• [Task] When the line containing "this property, ..." appears in the data below, begin copying there and stop only after the line containing "postconditions of the rule".

*** Data for analysis

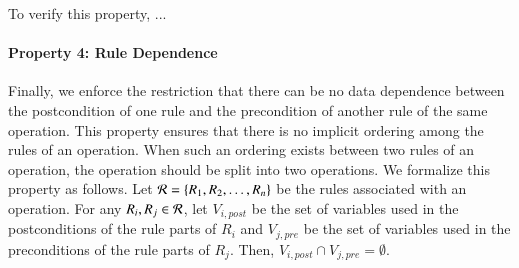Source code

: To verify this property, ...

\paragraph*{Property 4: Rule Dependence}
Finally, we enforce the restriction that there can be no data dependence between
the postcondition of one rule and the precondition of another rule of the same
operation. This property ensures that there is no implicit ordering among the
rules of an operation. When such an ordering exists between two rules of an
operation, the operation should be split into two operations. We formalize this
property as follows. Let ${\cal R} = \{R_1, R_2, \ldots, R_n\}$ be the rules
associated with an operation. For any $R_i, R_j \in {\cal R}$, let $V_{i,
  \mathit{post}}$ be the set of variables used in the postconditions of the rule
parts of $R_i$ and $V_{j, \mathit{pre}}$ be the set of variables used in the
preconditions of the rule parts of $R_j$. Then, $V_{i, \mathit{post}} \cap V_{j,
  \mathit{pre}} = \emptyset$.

******
*** Data for analysis

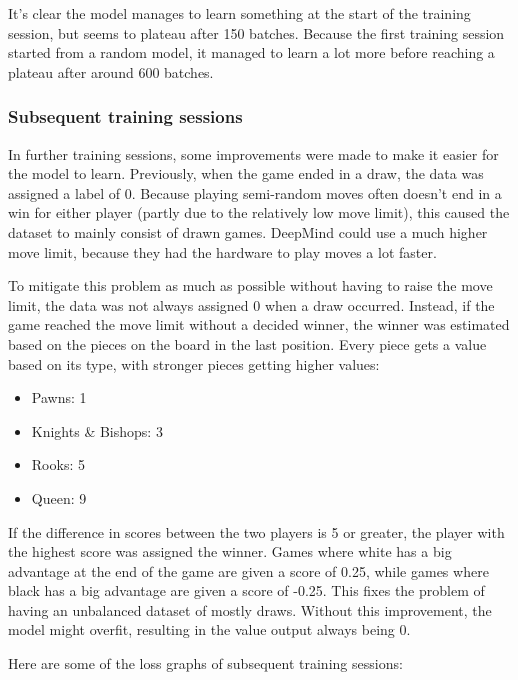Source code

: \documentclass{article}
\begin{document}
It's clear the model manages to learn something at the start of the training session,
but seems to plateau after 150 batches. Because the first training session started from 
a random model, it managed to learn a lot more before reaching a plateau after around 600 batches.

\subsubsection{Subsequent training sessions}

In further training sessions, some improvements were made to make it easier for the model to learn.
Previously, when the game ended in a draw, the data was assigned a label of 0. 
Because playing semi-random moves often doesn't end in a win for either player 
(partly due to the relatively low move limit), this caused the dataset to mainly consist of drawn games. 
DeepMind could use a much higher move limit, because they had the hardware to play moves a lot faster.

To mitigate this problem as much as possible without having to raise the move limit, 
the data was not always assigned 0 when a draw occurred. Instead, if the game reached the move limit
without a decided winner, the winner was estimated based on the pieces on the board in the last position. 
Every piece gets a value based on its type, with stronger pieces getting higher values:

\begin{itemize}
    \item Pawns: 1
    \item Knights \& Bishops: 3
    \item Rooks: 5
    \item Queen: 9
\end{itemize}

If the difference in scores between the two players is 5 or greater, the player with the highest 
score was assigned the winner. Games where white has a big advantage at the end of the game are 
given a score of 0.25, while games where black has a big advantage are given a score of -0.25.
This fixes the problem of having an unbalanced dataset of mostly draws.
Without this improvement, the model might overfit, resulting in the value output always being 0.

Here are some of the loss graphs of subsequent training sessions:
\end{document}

******
*** Data for analysis

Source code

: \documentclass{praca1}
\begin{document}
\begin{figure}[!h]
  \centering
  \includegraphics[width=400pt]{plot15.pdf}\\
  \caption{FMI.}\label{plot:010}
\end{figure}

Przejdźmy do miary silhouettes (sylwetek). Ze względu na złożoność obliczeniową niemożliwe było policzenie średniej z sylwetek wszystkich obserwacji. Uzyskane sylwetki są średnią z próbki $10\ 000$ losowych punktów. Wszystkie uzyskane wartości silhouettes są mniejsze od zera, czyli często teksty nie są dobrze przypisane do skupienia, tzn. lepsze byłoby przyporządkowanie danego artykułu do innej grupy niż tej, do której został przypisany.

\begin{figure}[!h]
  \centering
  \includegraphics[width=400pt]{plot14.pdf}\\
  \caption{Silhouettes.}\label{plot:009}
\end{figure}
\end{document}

******

• [Result below]
: To verify this property, ...

\paragraph*{Property 4: Rule Dependence}
Finally, we enforce the restriction that there can be no data dependence between
the postcondition of one rule and the precondition of another rule of the same
operation. This property ensures that there is no implicit ordering among the
rules of an operation. When such an ordering exists between two rules of an
operation, the operation should be split into two operations. We formalize this
property as follows. Let ${\cal R} = \{R_1, R_2, \ldots, R_n\}$ be the rules
associated with an operation. For any $R_i, R_j \in {\cal R}$, let $V_{i,
  \mathit{post}}$ be the set of variables used in the postconditions of the rule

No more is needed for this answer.